Di conseguenza, la struttura del rapporto contributivo nelle co.co.co. è stata ritenuta analoga a quella del lavoro subordinato, così riproponendosi il problema delle conseguenze dell’inadempimento contributivo risolto dal principio di automaticità delle prestazioni.

Dottrina e giurisprudenza si sono interrogati sull’applicabilità dell’art. 2116 c.c. a questa nuova situazione e tra i giudici di merito è prevalsa la risposta positiva, nonostante i dubbi da altri sollevati. A confutare questa soluzione arriva ora la decisione della Corte di Cassazione.

Una lettura formale di alcuni dati normativi – l’obbligo di iscrizione alla Gestione separata in capo al lavoratore e la corresponsione del contributo riferita a quest’ultimo nella regola sull’accredito dell’anno di contribuzione – ha indotto i giudici a negare che il committente sia l’unico responsabile del pagamento dei contributi, al pari del datore di lavoro. I co.co.co. resterebbero, invece, personalmente obbligati almeno per un terzo della contribuzione complessiva, mentre per gli altri due terzi vi sarebbe un “accollo privativo ex lege” che rende il committente debitore dell’ente previdenziale. 

Pertanto, la previsione del decreto ministeriale che individua il soggetto tenuto al versamento di tutta la contribuzione all’ente previdenziale nel committente non realizzerebbe un’equiparazione tra questi e il datore di lavoro, ma gli conferirebbe soltanto una delega di pagamento “con effetto liberatorio per il collaboratore” per la quota a suo carico. 

Cosa deve fare allora il lavoratore per tutelarsi da eventuali inadempimenti contributivi del committente? Non è scritto nella sentenza, ma deve, innanzitutto, vigilare sulla correttezza dei versamenti contributivi. In caso di inadempimento potrà personalmente versare la quota a suo carico (1/3). Per la parte restante, invece, la sentenza gli riconosce la possibilità di “rinunciare all’effetto liberatorio dell’accollo ex lege“, ricorrendo all’art. 1236 c.c.
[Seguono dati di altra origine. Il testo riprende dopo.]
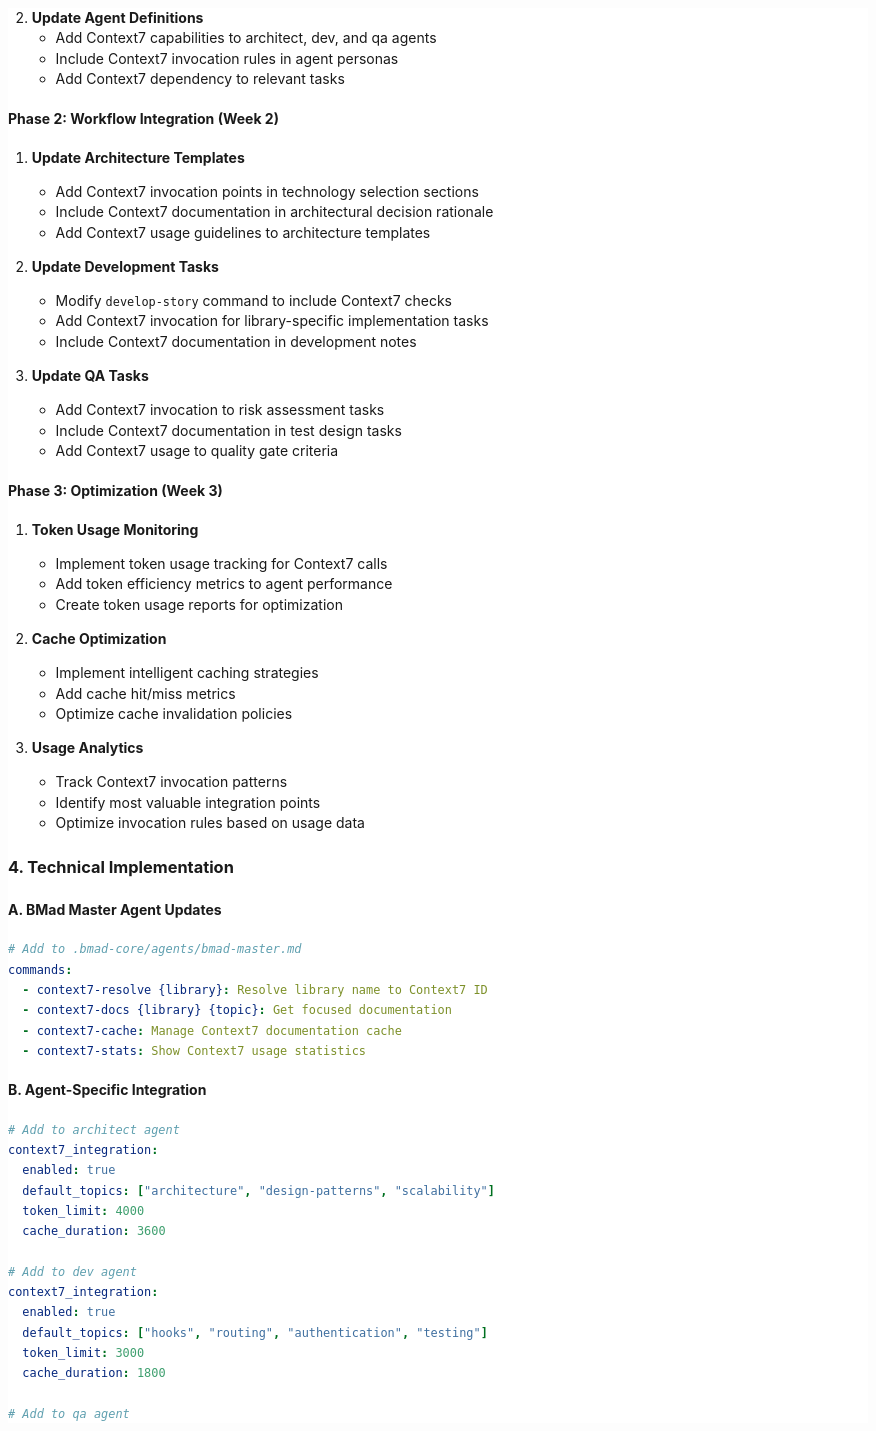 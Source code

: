 2. **Update Agent Definitions**
   - Add Context7 capabilities to architect, dev, and qa agents
   - Include Context7 invocation rules in agent personas
   - Add Context7 dependency to relevant tasks

#### Phase 2: Workflow Integration (Week 2)
1. **Update Architecture Templates**
   - Add Context7 invocation points in technology selection sections
   - Include Context7 documentation in architectural decision rationale
   - Add Context7 usage guidelines to architecture templates

2. **Update Development Tasks**
   - Modify `develop-story` command to include Context7 checks
   - Add Context7 invocation for library-specific implementation tasks
   - Include Context7 documentation in development notes

3. **Update QA Tasks**
   - Add Context7 invocation to risk assessment tasks
   - Include Context7 documentation in test design tasks
   - Add Context7 usage to quality gate criteria

#### Phase 3: Optimization (Week 3)
1. **Token Usage Monitoring**
   - Implement token usage tracking for Context7 calls
   - Add token efficiency metrics to agent performance
   - Create token usage reports for optimization

2. **Cache Optimization**
   - Implement intelligent caching strategies
   - Add cache hit/miss metrics
   - Optimize cache invalidation policies

3. **Usage Analytics**
   - Track Context7 invocation patterns
   - Identify most valuable integration points
   - Optimize invocation rules based on usage data

### 4. Technical Implementation

#### A. BMad Master Agent Updates
```yaml
# Add to .bmad-core/agents/bmad-master.md
commands:
  - context7-resolve {library}: Resolve library name to Context7 ID
  - context7-docs {library} {topic}: Get focused documentation
  - context7-cache: Manage Context7 documentation cache
  - context7-stats: Show Context7 usage statistics
```

#### B. Agent-Specific Integration
```yaml
# Add to architect agent
context7_integration:
  enabled: true
  default_topics: ["architecture", "design-patterns", "scalability"]
  token_limit: 4000
  cache_duration: 3600

# Add to dev agent  
context7_integration:
  enabled: true
  default_topics: ["hooks", "routing", "authentication", "testing"]
  token_limit: 3000
  cache_duration: 1800

# Add to qa agent
```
In altri termini, il lavoratore dovrà dichiarare all’Inps la volontà di rinunciare al suddetto effetto e al contempo di assumere in proprio la parte di contribuzione dovuta dal committente, potendo peraltro rivalersi nei suoi confronti per danni. E la dichiarazione dovrà essere fatta “in un congruo termine”, individuato nel quinquennio entro cui si prescrive il credito contributivo. In alternativa, il lavoratore potrebbe agire per ottenere il risarcimento dei danni ai sensi dell’art. 2116, comma 2, c.c. oppure con l’azione di cui all’art. 13, l. n. 1338/1962.

Non è qui possibile entrare nel merito delle argomentazioni, ma va detto che la decisione non convince quantomeno perché: a) l’obbligo posto in capo al committente voleva esattamente evitare di scaricare l’onere contributivo in capo al co.co.co., in ragione della sua assimilazione al lavoratore subordinato; b) aggrava i costi sopportati da questa categoria di lavoratori che già non percepiscono redditi particolarmente alti, esponendoli anche al rischio di non potersi rivalere a causa della chiusura o del fallimento dell’impresa committente; c) richiede al lavoratore una costante attività di vigilanza sul comportamento del committente, non sempre agevole; d) rende più complessa la gestione amministrativa del rapporto contributivo da parte dell’ente previdenziale. 

Non è detto che la sentenza abbia scritto la parola fine al problema dell’automaticità delle prestazioni per i co.co.co.: bisognerà vedere come si muoverà la giurisprudenza di merito. Certo è che è ora più difficile seguire la strada dell’incidente di costituzionalità, suggerita in dottrina perché metodologicamente più corretta, chiedendo alla Corte Costituzionale un contributo chiarificatore.